Y aquí surge un elemento además de indispensable, de carácter superior, que es el marco jurídico. La Constitución, Leyes, reglamentos, acuerdos y la jurisprudencia, forman el andamiaje en el que se sostiene la actuación de todos quienes intervienen en las elecciones. A partir de ello opino que, por democracia electoral, podemos entender (no definir) al desarrollo de un proceso electivo, dentro del estricto marco de la ley, cuyos resultados se aceptan, porque candidatos y candidatas, partidos políticos, el INE, organismos complementarios, los tribunales especializados, locales y federales, todas las instancias de gobierno y los millones de ciudadanos que, de manera voluntaria, intervienen en cada etapa del proceso, se ajustan a la guía imperativa de la ley.

El principio jurídico que establece que ninguna autoridad o servidor público, pueden ejercer facultad alguna, si no está estrictamente señalada en la ley, no deja espacio para ningún guardián adicional, a los órganos previstos para la vigilancia y control del proceso electoral.

Pero si hay la duda de que, al margen de todas las bases puestas por los años de experiencia y evolución del sistema electoral, aun se pueden cometer irregularidades que alteren a la democracia que hemos ganado, si creo que hay dentro del marco jurídico, un gran guardián.

La ciudadanía misma.
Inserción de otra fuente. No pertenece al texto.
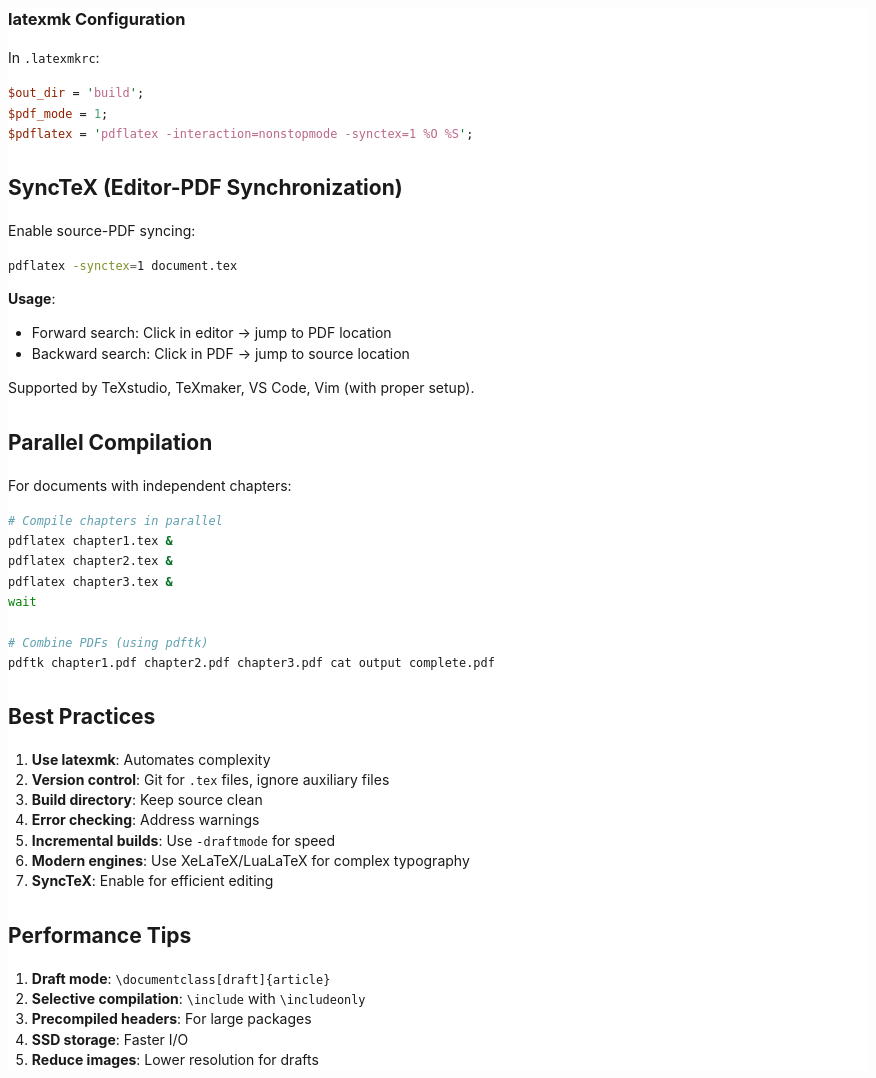 ### latexmk Configuration

In `.latexmkrc`:
```perl
$out_dir = 'build';
$pdf_mode = 1;
$pdflatex = 'pdflatex -interaction=nonstopmode -synctex=1 %O %S';
```

## SyncTeX (Editor-PDF Synchronization)

Enable source-PDF syncing:

```bash
pdflatex -synctex=1 document.tex
```

**Usage**:
- Forward search: Click in editor → jump to PDF location
- Backward search: Click in PDF → jump to source location

Supported by TeXstudio, TeXmaker, VS Code, Vim (with proper setup).

## Parallel Compilation

For documents with independent chapters:

```bash
# Compile chapters in parallel
pdflatex chapter1.tex &
pdflatex chapter2.tex &
pdflatex chapter3.tex &
wait

# Combine PDFs (using pdftk)
pdftk chapter1.pdf chapter2.pdf chapter3.pdf cat output complete.pdf
```

## Best Practices

1. **Use latexmk**: Automates complexity
2. **Version control**: Git for `.tex` files, ignore auxiliary files
3. **Build directory**: Keep source clean
4. **Error checking**: Address warnings
5. **Incremental builds**: Use `-draftmode` for speed
6. **Modern engines**: Use XeLaTeX/LuaLaTeX for complex typography
7. **SyncTeX**: Enable for efficient editing

## Performance Tips

1. **Draft mode**: `\documentclass[draft]{article}`
2. **Selective compilation**: `\include` with `\includeonly`
3. **Precompiled headers**: For large packages
4. **SSD storage**: Faster I/O
5. **Reduce images**: Lower resolution for drafts
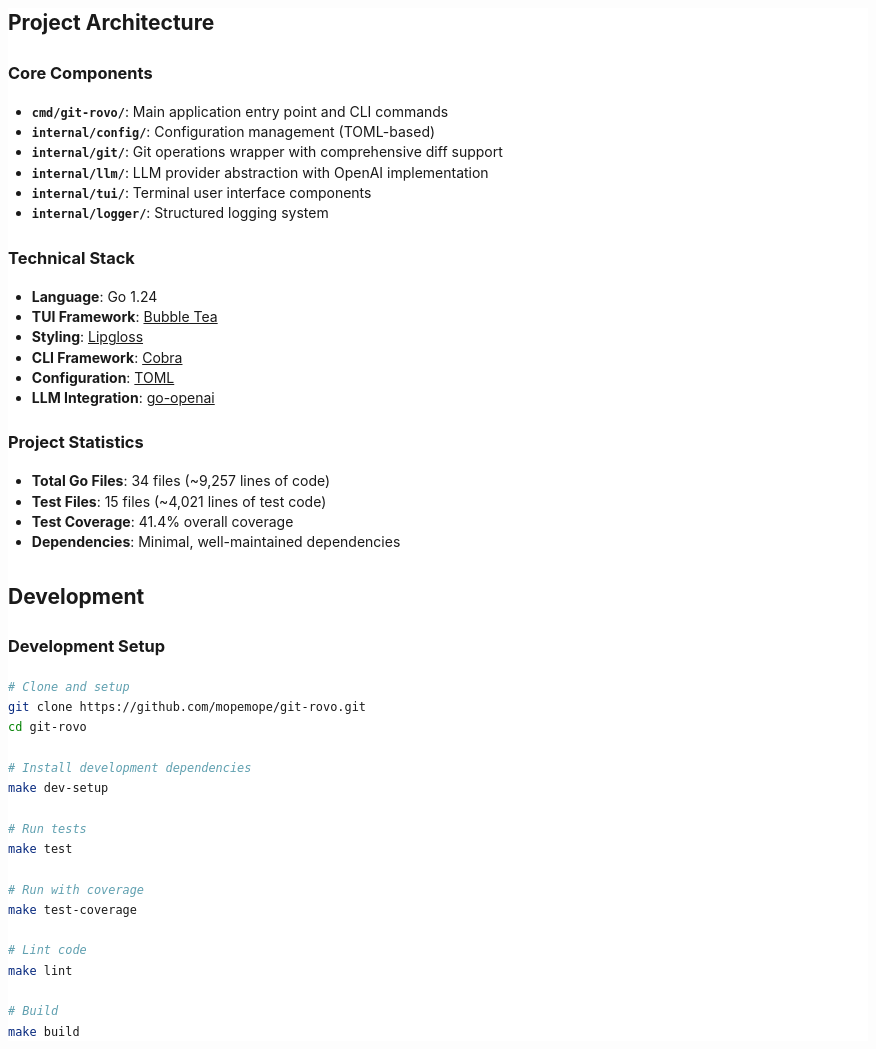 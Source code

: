 ## Project Architecture

### Core Components

- **`cmd/git-rovo/`**: Main application entry point and CLI commands
- **`internal/config/`**: Configuration management (TOML-based)
- **`internal/git/`**: Git operations wrapper with comprehensive diff support
- **`internal/llm/`**: LLM provider abstraction with OpenAI implementation
- **`internal/tui/`**: Terminal user interface components
- **`internal/logger/`**: Structured logging system

### Technical Stack

- **Language**: Go 1.24
- **TUI Framework**: [Bubble Tea](https://github.com/charmbracelet/bubbletea)
- **Styling**: [Lipgloss](https://github.com/charmbracelet/lipgloss)
- **CLI Framework**: [Cobra](https://github.com/spf13/cobra)
- **Configuration**: [TOML](https://github.com/BurntSushi/toml)
- **LLM Integration**: [go-openai](https://github.com/sashabaranov/go-openai)

### Project Statistics

- **Total Go Files**: 34 files (~9,257 lines of code)
- **Test Files**: 15 files (~4,021 lines of test code)
- **Test Coverage**: 41.4% overall coverage
- **Dependencies**: Minimal, well-maintained dependencies

## Development

### Development Setup

```bash
# Clone and setup
git clone https://github.com/mopemope/git-rovo.git
cd git-rovo

# Install development dependencies
make dev-setup

# Run tests
make test

# Run with coverage
make test-coverage

# Lint code
make lint

# Build
make build
```
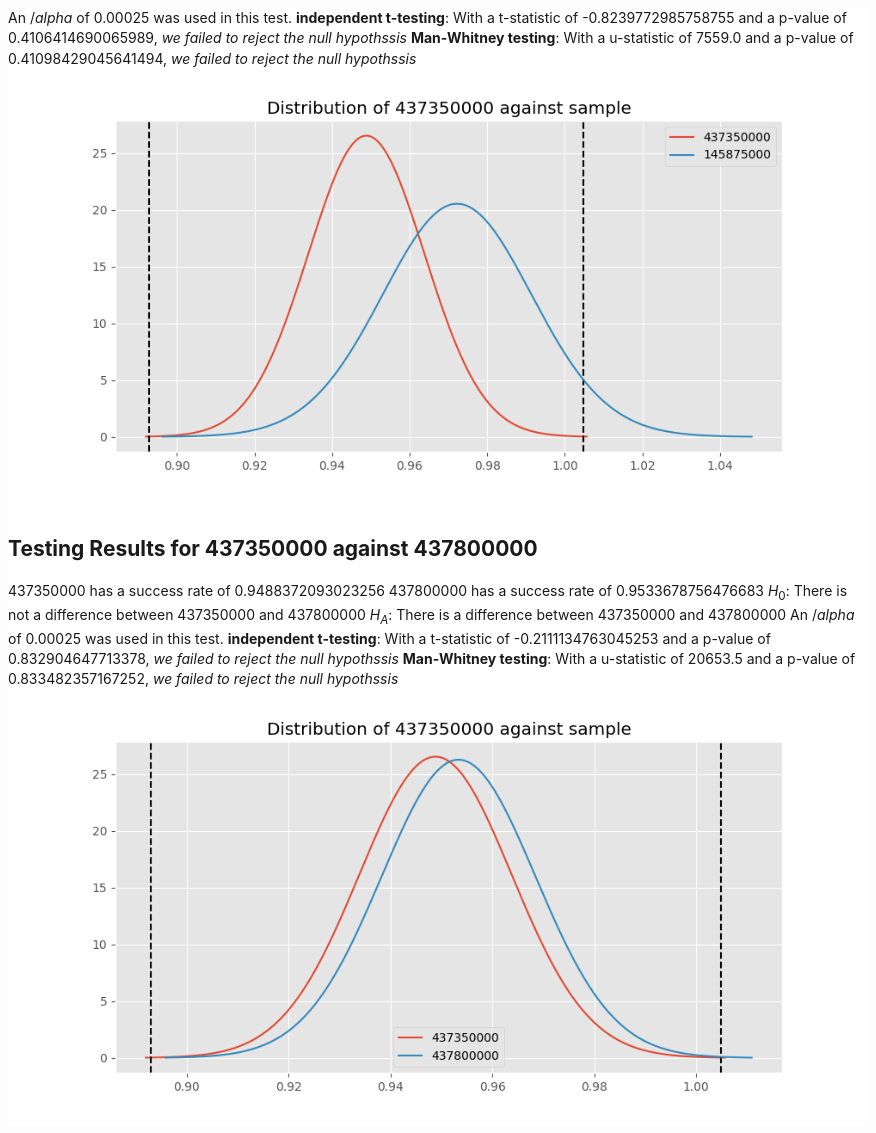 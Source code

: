 An $/alpha$ of 0.00025 was used in this test.
__independent t-testing__: With a t-statistic of -0.8239772985758755 and a p-value of 0.4106414690065989, _we failed to reject the null hypothssis_
__Man-Whitney testing__: With a u-statistic of 7559.0 and a p-value of 0.41098429045641494, _we failed to reject the null hypothssis_
![](images/437350000_against_145875000.png) 
## Testing Results for 437350000 against 437800000 
437350000 has a success rate of 0.9488372093023256
437800000 has a success rate of 0.9533678756476683
$H_{0}$: There is not a difference between 437350000 and 437800000
$H_{A}$: There is a difference between 437350000 and 437800000
An $/alpha$ of 0.00025 was used in this test.
__independent t-testing__: With a t-statistic of -0.2111134763045253 and a p-value of 0.832904647713378, _we failed to reject the null hypothssis_
__Man-Whitney testing__: With a u-statistic of 20653.5 and a p-value of 0.833482357167252, _we failed to reject the null hypothssis_
![](images/437350000_against_437800000.png)  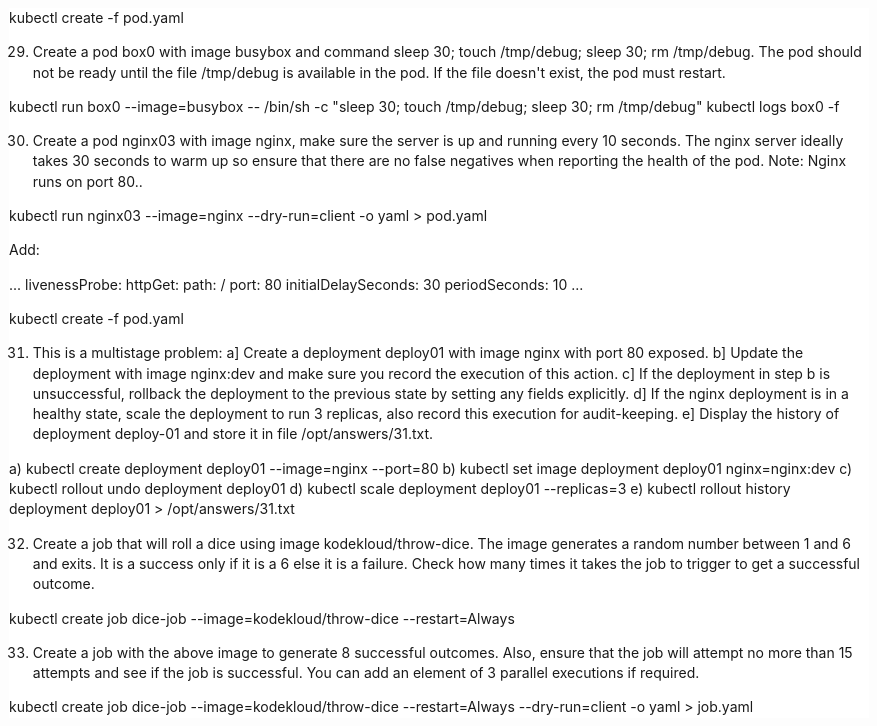 kubectl create -f pod.yaml

29. Create a pod box0 with image busybox and command sleep 30; touch /tmp/debug; sleep 30; rm /tmp/debug. The pod should not be ready until the file /tmp/debug is available in the pod. If the file doesn't exist, the pod must restart.

kubectl run box0 --image=busybox -- /bin/sh -c "sleep 30; touch /tmp/debug; sleep 30; rm /tmp/debug"
kubectl logs box0 -f

30. Create a pod nginx03 with image nginx, make sure the server is up and running every 10 seconds. The nginx server ideally takes 30 seconds to warm up so ensure that there are no false negatives when reporting the health of the pod.
Note: Nginx runs on port 80..

kubectl run nginx03 --image=nginx --dry-run=client -o yaml > pod.yaml

Add:

...
    livenessProbe:
        httpGet:
            path: /
            port: 80
        initialDelaySeconds: 30
        periodSeconds: 10
...

kubectl create -f pod.yaml

31. This is a multistage problem:
a] Create a deployment deploy01 with image nginx with port 80 exposed.
b] Update the deployment with image nginx:dev and make sure you record the execution of this action.
c] If the deployment in step b is unsuccessful, rollback the deployment to the previous state by setting any fields explicitly.
d] If the nginx deployment is in a healthy state, scale the deployment to run 3 replicas, also record this execution for audit-keeping.
e] Display the history of deployment deploy-01 and store it in file /opt/answers/31.txt.

a) kubectl create deployment deploy01 --image=nginx --port=80
b) kubectl set image deployment deploy01 nginx=nginx:dev
c) kubectl rollout undo deployment deploy01
d) kubectl scale deployment deploy01 --replicas=3
e) kubectl rollout history deployment deploy01 > /opt/answers/31.txt

32. Create a job that will roll a dice using image kodekloud/throw-dice. The image generates a random number between 1 and 6 and exits. It is a success only if it is a 6 else it is a failure. Check how many times it takes the job to trigger to get a successful outcome.

kubectl create job dice-job --image=kodekloud/throw-dice --restart=Always

33. Create a job with the above image to generate 8 successful outcomes. Also, ensure that the job will attempt no more than 15 attempts and see if the job is successful. You can add an element of 3 parallel executions if required.

kubectl create job dice-job --image=kodekloud/throw-dice --restart=Always --dry-run=client -o yaml > job.yaml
Independientemente de las preferencias partidistas o de candidatos, hoy que se asoman vientos de incertidumbre para el 2021, debemos hacer conciencia de la responsabilidad social, que cada ciudadano tenemos. Y es ahí a donde surgen nuestras obligaciones con la democracia.

La primera obligación es la de votar. En 2018, votó el 63.4 % del padrón. Y se ha demostrado que, a mayor votación, menor riesgo de una posible alteración de la voluntad popular. Otra obligación es acudir al llamado del INE, cuando se trate de integrar las mesas directivas de casilla. La recepción de votos, su conteo y el asiento en actas, lo realizan ciudadanos, no el INE, así es casilla por casilla. El resultado final, es la suma de todas las casillas. A los ciudadanos corresponde incluso, la cadena de custodia de cada paquete electoral, hasta que quedan en el resguardo pertinente. Adicionalmente, tenemos otra figura ciudadana, los representantes de partido y de candidatos por casilla. Es tal el número de elementos por acreditar, que difícilmente se cubre solo con militantes, suelen echar mano de ciudadanos simpatizantes.

Resolvamos entonces, en nuestra calidad de ciudadanos, ser los guardianes del próximo proceso electoral. Dispuestos a votar, pero también activos para despertar la conciencia en nuestro entorno, para que muchos más electores salgan a votar. La fórmula es votar y promover el voto libre y secreto. Necesario es también responder sin pretextos, si somos llamados, a formar parte del ejército ciudadano que cuidará de las casillas. Así no habrá lugar a mayores tentaciones, ni podrán poner en evidencia, la legalidad de los resultados. Como ya parece que lo anticipan.